エウロパの場合、生命発見が期待されるのは地下に広がる海だ。地球の南極地下深くの貯水槽には微生物がいることが判明しているが、エウロパ地下の海はそことさして変わらないと考えられている。だが、もちろん氷の世界であり、私たちが暮らす生息環境とは大きく異なる。
一方、タイタンは、これまで調査された衛星の中ではもっとも大気が厚く、わかっている範囲では一番地球に似た天体だ。
NASA/JHU-APL
初期の地球そっくり。ただしメタン以外は
NASAのプレスカンファレンスで、NASA惑星科学局のディレクターであるロリ・グレーズ氏は、「タイタンには生命に必要な素材がすべてあります」と発言。
タイタンには、生命が形成された初期の地球にあった環境があり、それどころか今現在、生命を宿す環境さえ調査できるかもしれないという。
もちろん完全に同じというわけではない。
だが、だからこそいっそう好奇心を掻き立てる。
タイタンを地球と似て非なるものにしているのはメタンだ。これはタイタンの気圧下でマイナス178度以下になると液体になる。液体メタンは凝結して雲となり、雨となる。それがメタンであるということを除けば、まさに地球と同じ水循環だ。
メタンで形成されたタイタンの極の雲(左)と、水とその氷から形成された地球の極成層圏雲の比較
image credit:NASA/JHU-APL
地表には嵐が吹いて、谷を削り、湖や川を作り出す。そこに広がるのは私たちが見慣れた地形だと考えられている。
粉雪のような有機分子
タイタンには有機分子も存在する。生命の進化に決定的に重要となるものだ。
「化学反応が起きており、それが実際にとても複雑な有機分子を形成して、舞い散らせています」とNASAのニュー・フロンティア計画でもプログラムを担当するカート・ニーブール氏。その有機化合物は粉雪のようなもので、大いに興味を駆り立てるのだという。
プロペラ8基で飛ぶドラゴンフライ
実際にタイタンを探査することになるドラゴンフライはドローンであるが、よくあるドローンとは一味違う。8基のプロペラを備えたオクトコプターで、どちらかといえば、火星のローバーに似ているだろうか。
NASA/JHU-APL
タイタンでは2.7年間にわたり、2、30回の短いフライトを繰り返す予定。目標となる総飛行距離は約170キロで、これはこれまで火星で稼働してきた全ローバーのものを合わせたよりも長い。
その調査で目玉となるのは、「セルク」というインパクトクレーターだ。ここは生命には不可欠な3つの素材すべてが同時に存在したのではと考えられている。つまり液体の水と有機分子とエネルギー(日光)だ。
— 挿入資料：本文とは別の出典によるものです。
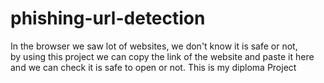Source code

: # phishing-url-detection
In the browser we saw lot of websites, we don't know it is safe or not,<br> by using this project we can copy the link of the website and paste it here and we can check it is safe to open or not.
This is my diploma Project

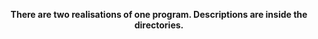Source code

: **<div align="center">There are two realisations of one program. Descriptions are inside the directories.</div>**
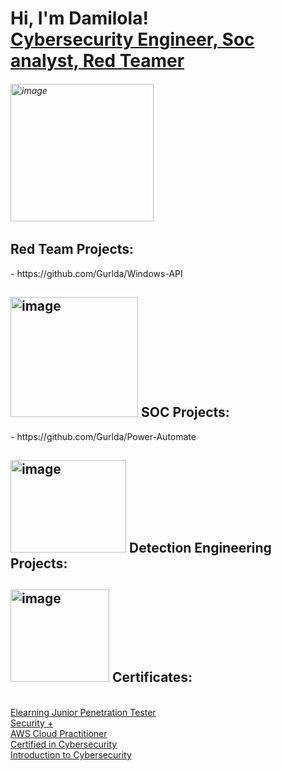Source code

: <h1>Hi, I'm Damilola! <br/><a href="https://www.linkedin.com/in/damilola-kehinde-soc-analyst-penetration-tester-cybersecurity-engineer/">Cybersecurity Engineer, Soc analyst, Red Teamer</a></h1>

<h6><img width="229" height="220" alt="image" src="https://github.com/user-attachments/assets/4c69f34a-a427-4fb2-bf49-f6fa45fc1fd6" /></h6>
<h2>Red Team Projects:</h2> 
- https://github.com/Gurlda/Windows-API
 

<h2><img width="204" height="192" alt="image" src="https://github.com/user-attachments/assets/89f60d37-9e38-4a97-87b4-5c4796d88068" />
SOC Projects: </h2>
- https://github.com/Gurlda/Power-Automate

<h2><img width="185" height="148" alt="image" src="https://github.com/user-attachments/assets/26d01b14-dac6-4ac5-b819-ae01d80077b9" />
 Detection Engineering Projects:</h2>


 <h2><img width="158" height="148" alt="image" src="https://github.com/user-attachments/assets/3e209d2d-5ec4-41cb-ac29-3d43d31e59cd" />
Certificates:</h2>
<br/><a href="https://certs.ine.com/4d51f11d-0726-4dbb-b3d5-38aa6b235530">Elearning Junior Penetration Tester</a></h1>
<br/><a href="https://www.credly.com/badges/31e19060-1666-4129-a7c4-9ea2374327f7/public_url">Security +</a></h1>
<br/><a href="https://www.credly.com/badges/9a9cf6bd-2457-4229-8ed4-6a04fe32287e/public_url">AWS Cloud Practitioner</a></h1>
<br/><a href="https://www.credly.com/badges/cdd910e1-3d2b-408d-962f-060cb2b96e35/public_url">Certified in Cybersecurity</a></h1>
<br/><a href="https://www.credly.com/badges/edfe127f-89e1-4b98-9221-688148744a4b/public_url">Introduction to Cybersecurity</a></h1>
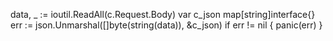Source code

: data, _ := ioutil.ReadAll(c.Request.Body)
var c_json map[string]interface{}
err := json.Unmarshal([]byte(string(data)), &c_json)
if err != nil {
	panic(err)
}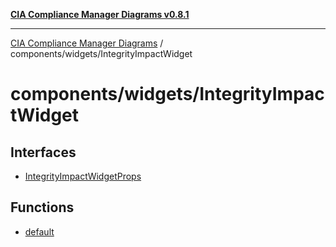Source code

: [**CIA Compliance Manager Diagrams v0.8.1**](../../../README.md)

***

[CIA Compliance Manager Diagrams](../../../modules.md) / components/widgets/IntegrityImpactWidget

# components/widgets/IntegrityImpactWidget

## Interfaces

- [IntegrityImpactWidgetProps](interfaces/IntegrityImpactWidgetProps.md)

## Functions

- [default](functions/default.md)
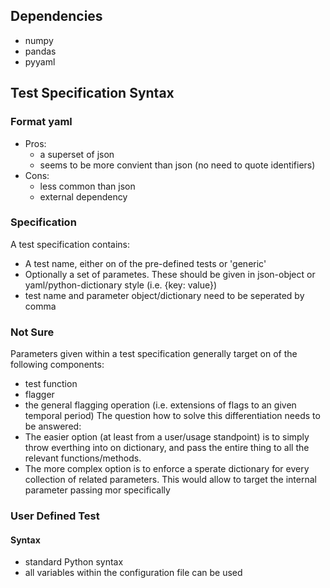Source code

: ## Dependencies
- numpy
- pandas
- pyyaml

## Test Specification Syntax

### Format yaml
- Pros:
  + a superset of json
  + seems to be more convient than json (no need to quote identifiers)
- Cons:
  + less common than json
  + external dependency

### Specification
A test specification contains:
- A test name, either on of the pre-defined tests or 'generic'
- Optionally a set of parametes. These should be given in
  json-object or yaml/python-dictionary style (i.e. {key: value})
- test name and parameter object/dictionary need to be seperated by comma

### Not Sure
Parameters given within a test specification generally target on of the following components:
- test function
- flagger
- the general flagging operation (i.e. extensions of flags to an given temporal period)
The question how to solve this differentiation needs to be answered:
- The easier option (at least from a user/usage standpoint) is to simply throw everthing into on dictionary,
  and pass the entire thing to all the relevant functions/methods.
- The more complex option is to enforce a sperate dictionary for every collection of related parameters. This
  would allow to target the internal parameter passing mor specifically

### User Defined Test
#### Syntax
- standard Python syntax
- all variables within the configuration file can be used
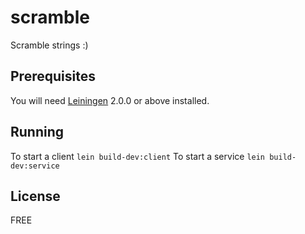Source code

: # scramble

Scramble strings :)

## Prerequisites

You will need [Leiningen][] 2.0.0 or above installed.

[leiningen]: https://github.com/technomancy/leiningen

## Running

To start a client `lein build-dev:client`
To start a service `lein build-dev:service`

## License

FREE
また、残念ながらかつて生命が存在したという痕跡を見つけられなかったとしても、地球で生命が誕生した当時の化学的条件を垣間見ることができる滅多にない機会だろう。
美しいタイタンの風景に期待
ニーブール氏は、ドラゴンフライが撮影する写真に特に期待しているそうだ。
2005年、土星探査機カッシーニから投下された欧州宇宙機関のホイヘンスは、タイタンの美しい姿を地球に送り届けてくれた。だが、ドラゴンフライならそれを大きく上回る詳細な姿を撮影できるはずだ。
「まるでドラゴンフライに乗っているかのような体験ができますよ」というのだから、すごく楽しみになってくる。
個人的にはVR対応にしてもらって、まるでタイタンにいるかのような体験ができたらと期待している。そこにはメタンではあっても見慣れた湖や川が流れていて、なんだ地球とあんまり変わらないじゃん! みたいな。
それどころか、あれっ、なんか生き物みたいのがいるよってな感じで、自分が地球外生命体の第一発見者になっちゃったり!? そんな具合に妄想がはかどること、はかどること。
惑星探査機カッシーニによって撮影されたタイタン。 大気があるため輪郭がかすんで見えている。
image credit:NASA/JHU-APL
打ち上げは2024年、到着は2036年
なんでもタイタンの地下にも海があるのではと疑われているそうだ。それが生命の源となる素材と混ざり合ったりしていれば、砂丘やメタンの川の下に生き物が存在するという可能性だってあるかもしれない。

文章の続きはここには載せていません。